中年期は開花の時期であるだけでなく、心身の重要な転換期でもある。したがって、健康上さまざまな問題が生じる。ライフ・エクステンション・エグザミナーズ(長寿研究会)の統計によると、管理職になったばかりの時期には、過労、消化不良、胸痛といった症状が明らかに増加する。
こうした症状はたしかに加齢によって増加するともいえるが、より大きな原因は精神面にある。イギリスの精神分析医エリオット・ジャックスは、35~40歳の年齢層で死亡率が高まるのは、精神面に原因があると主張する。つまりこの時期に、自分の人生が下り坂を迎えたことを実感し、精神的にショックを受けるのだ[注1]。

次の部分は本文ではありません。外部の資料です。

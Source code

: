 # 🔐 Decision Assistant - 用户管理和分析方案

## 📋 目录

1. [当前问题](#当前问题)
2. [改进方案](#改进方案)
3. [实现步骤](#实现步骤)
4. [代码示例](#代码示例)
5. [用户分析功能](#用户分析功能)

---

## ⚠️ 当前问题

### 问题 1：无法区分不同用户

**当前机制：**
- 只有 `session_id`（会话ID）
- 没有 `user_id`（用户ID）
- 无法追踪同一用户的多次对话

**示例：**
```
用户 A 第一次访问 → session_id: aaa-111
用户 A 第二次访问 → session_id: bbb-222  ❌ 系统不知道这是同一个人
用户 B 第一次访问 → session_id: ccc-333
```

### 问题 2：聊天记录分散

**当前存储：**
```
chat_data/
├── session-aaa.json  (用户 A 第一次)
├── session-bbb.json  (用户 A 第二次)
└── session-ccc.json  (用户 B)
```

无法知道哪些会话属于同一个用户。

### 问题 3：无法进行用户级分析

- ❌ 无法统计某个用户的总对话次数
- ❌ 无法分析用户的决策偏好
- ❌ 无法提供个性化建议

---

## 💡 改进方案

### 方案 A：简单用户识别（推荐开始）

しかも、以下に挙げる他の要因がマネジャーの仕事と関係しており、これらが挫折感や健康問題に大きな影響を及ぼしている。
・働き盛りの時間は減っていく
・出世レースから降りられない
・敗北の危険とたえず隣り合わせ
・他者への依存が増えていく
・感情を抑制しなければならない
・地位を奪われる危険がたえずある
・中年期の成功には高揚感が欠ける
表面化しない変化が進行する
中年期に起こる変化は、健康問題だけではない。ほかにも、ワーク・スタイル、視点、家族関係、個人の目標といった面で変化が起こっている。これらは、健康問題ほど目立つ変化ではないものの、けっして無視することはできない。
1. ワーク・スタイル
創造的な仕事の場合、35歳以前の成人早期と以後の後期では、仕事の中身や取り組み方が異なる。
創造力とは、一般に思われているように、若くして枯渇するものではない。創造的な人は、たしかに40歳までに大きな業績を収めるが、同時にその後も長く創造力を発揮し続ける。そして、芸術家にしろ、科学者にしろ、最も大きな仕事を成し遂げるのは40代になってからである。